▶ [WHAT YOU ARE ASKED TO DO] Search the data below for the string "table" and copy all lines where it shows up.

------------

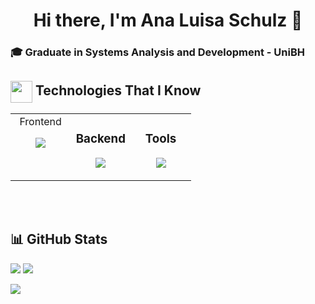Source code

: ### 
<div  align="center"> 
  <h1>Hi there, I'm Ana Luisa Schulz 👋</h1>
</div>

### 🎓 Graduate in Systems Analysis and Development - UniBH

## <img align="center" src="https://media2.giphy.com/media/QssGEmpkyEOhBCb7e1/giphy.gif?cid=ecf05e47a0n3gi1bfqntqmob8g9aid1oyj2wr3ds3mg700bl&rid=giphy.gif" width ="35"/> Technologies That I Know

<table align="center"><tr><td valign="top" width="33%">

<div align="center"> Frontend </div>

<p align="center">
<img src="https://skillicons.dev/icons?i=ts,js,styledcomponents&theme=light&perline=3" />
</p>

</td><td valign="top" width="33%">

### <div align="center"> Backend </div>

<p align="center">
<img src="https://skillicons.dev/icons?i=django,postgres,mysql&theme=dark&perline=3" />
</p>

</td><td valign="top" width="33%">

### <div align="center"> Tools </div>

<p align="center">
<img src="https://skillicons.dev/icons?i=azure,vercel,docker,github,git,vscode,figma&theme=dark&perline=3" />
</p>

</td></tr></table>
<br/><br/>
</div>

## 📊 GitHub Stats

![](https://github-profile-summary-cards.vercel.app/api/cards/stats?username=anaschlz&theme=react)
![](https://github-profile-summary-cards.vercel.app/api/cards/repos-per-language?username=anaschlz&theme=react)

![](https://github-profile-summary-cards.vercel.app/api/cards/profile-details?username=anaschlz&theme=react)


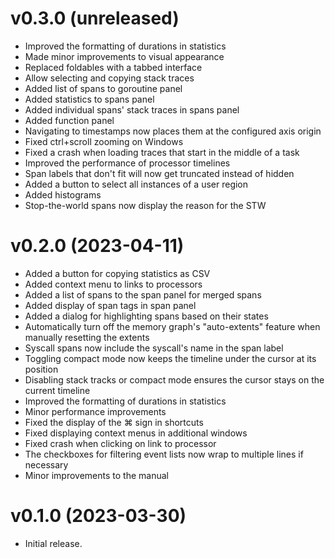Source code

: # v0.3.0 (unreleased)

- Improved the formatting of durations in statistics
- Made minor improvements to visual appearance
- Replaced foldables with a tabbed interface
- Allow selecting and copying stack traces
- Added list of spans to goroutine panel
- Added statistics to spans panel
- Added individual spans' stack traces in spans panel
- Added function panel
- Navigating to timestamps now places them at the configured axis origin
- Fixed ctrl+scroll zooming on Windows
- Fixed a crash when loading traces that start in the middle of a task
- Improved the performance of processor timelines
- Span labels that don't fit will now get truncated instead of hidden
- Added a button to select all instances of a user region
- Added histograms
- Stop-the-world spans now display the reason for the STW


# v0.2.0 (2023-04-11)

- Added a button for copying statistics as CSV
- Added context menu to links to processors
- Added a list of spans to the span panel for merged spans
- Added display of span tags in span panel
- Added a dialog for highlighting spans based on their states
- Automatically turn off the memory graph's "auto-extents" feature when manually resetting the extents
- Syscall spans now include the syscall's name in the span label
- Toggling compact mode now keeps the timeline under the cursor at its position
- Disabling stack tracks or compact mode ensures the cursor stays on the current timeline
- Improved the formatting of durations in statistics
- Minor performance improvements
- Fixed the display of the ⌘ sign in shortcuts
- Fixed displaying context menus in additional windows
- Fixed crash when clicking on link to processor
- The checkboxes for filtering event lists now wrap to multiple lines if necessary
- Minor improvements to the manual


# v0.1.0 (2023-03-30)

- Initial release.
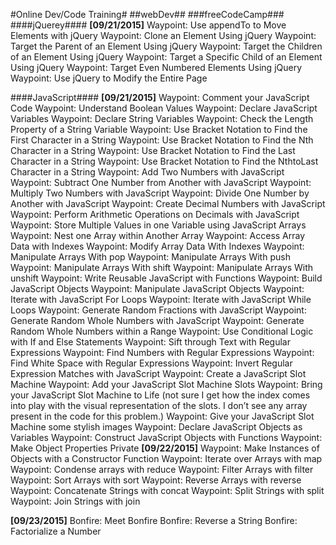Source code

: #Online Dev/Code Training#
##webDev##
###freeCodeCamp###
####jQuerey####
**[09/21/2015]**
Waypoint: Use appendTo to Move Elements with jQuery
Waypoint: Clone an Element Using jQuery
Waypoint: Target the Parent of an Element Using jQuery
Waypoint: Target the Children of an Element Using jQuery
Waypoint: Target a Specific Child of an Element Using jQuery
Waypoint: Target Even Numbered Elements Using jQuery
Waypoint: Use jQuery to Modify the Entire Page

####JavaScript####
**[09/21/2015]**
Waypoint: Comment your JavaScript Code
Waypoint: Understand Boolean Values
Waypoint: Declare JavaScript Variables
Waypoint: Declare String Variables
Waypoint: Check the Length Property of a String Variable
Waypoint: Use Bracket Notation to Find the First Character in a String
Waypoint: Use Bracket Notation to Find the Nth Character in a String
Waypoint: Use Bracket Notation to Find the Last Character in a String
Waypoint: Use Bracket Notation to Find the NthtoLast Character in a String
Waypoint: Add Two Numbers with JavaScript
Waypoint: Subtract One Number from Another with JavaScript
Waypoint: Multiply Two Numbers with JavaScript
Waypoint: Divide One Number by Another with JavaScript
Waypoint: Create Decimal Numbers with JavaScript
Waypoint: Perform Arithmetic Operations on Decimals with JavaScript
Waypoint: Store Multiple Values in one Variable using JavaScript Arrays
Waypoint: Nest one Array within Another Array
Waypoint: Access Array Data with Indexes
Waypoint: Modify Array Data With Indexes
Waypoint: Manipulate Arrays With pop
Waypoint: Manipulate Arrays With push
Waypoint: Manipulate Arrays With shift
Waypoint: Manipulate Arrays With unshift
Waypoint: Write Reusable JavaScript with Functions
Waypoint: Build JavaScript Objects
Waypoint: Manipulate JavaScript Objects
Waypoint: Iterate with JavaScript For Loops
Waypoint: Iterate with JavaScript While Loops
Waypoint: Generate Random Fractions with JavaScript
Waypoint: Generate Random Whole Numbers with JavaScript
Waypoint: Generate Random Whole Numbers within a Range
Waypoint: Use Conditional Logic with If and Else Statements
Waypoint: Sift through Text with Regular Expressions
Waypoint: Find Numbers with Regular Expressions
Waypoint: Find White Space with Regular Expressions
Waypoint: Invert Regular Expression Matches with JavaScript
Waypoint: Create a JavaScript Slot Machine
Waypoint: Add your JavaScript Slot Machine Slots
Waypoint: Bring your JavaScript Slot Machine to Life (not sure I get how the index comes into play with the visual representation of the slots. I don’t see any array present in the code for this problem.)
Waypoint: Give your JavaScript Slot Machine some stylish images
Waypoint: Declare JavaScript Objects as Variables
Waypoint: Construct JavaScript Objects with Functions
Waypoint: Make Object Properties Private
**[09/22/2015]**
Waypoint: Make Instances of Objects with a Constructor Function
Waypoint: Iterate over Arrays with map
Waypoint: Condense arrays with reduce
Waypoint: Filter Arrays with filter
Waypoint: Sort Arrays with sort
Waypoint: Reverse Arrays with reverse
Waypoint: Concatenate Strings with concat
Waypoint: Split Strings with split
Waypoint: Join Strings with join

**[09/23/2015]**
Bonfire: Meet Bonfire
Bonfire: Reverse a String
Bonfire: Factorialize a Number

------------

▶ [WRITTEN REPLY]
<table align="center"><tr><td valign="top" width="33%">
</td></tr></table>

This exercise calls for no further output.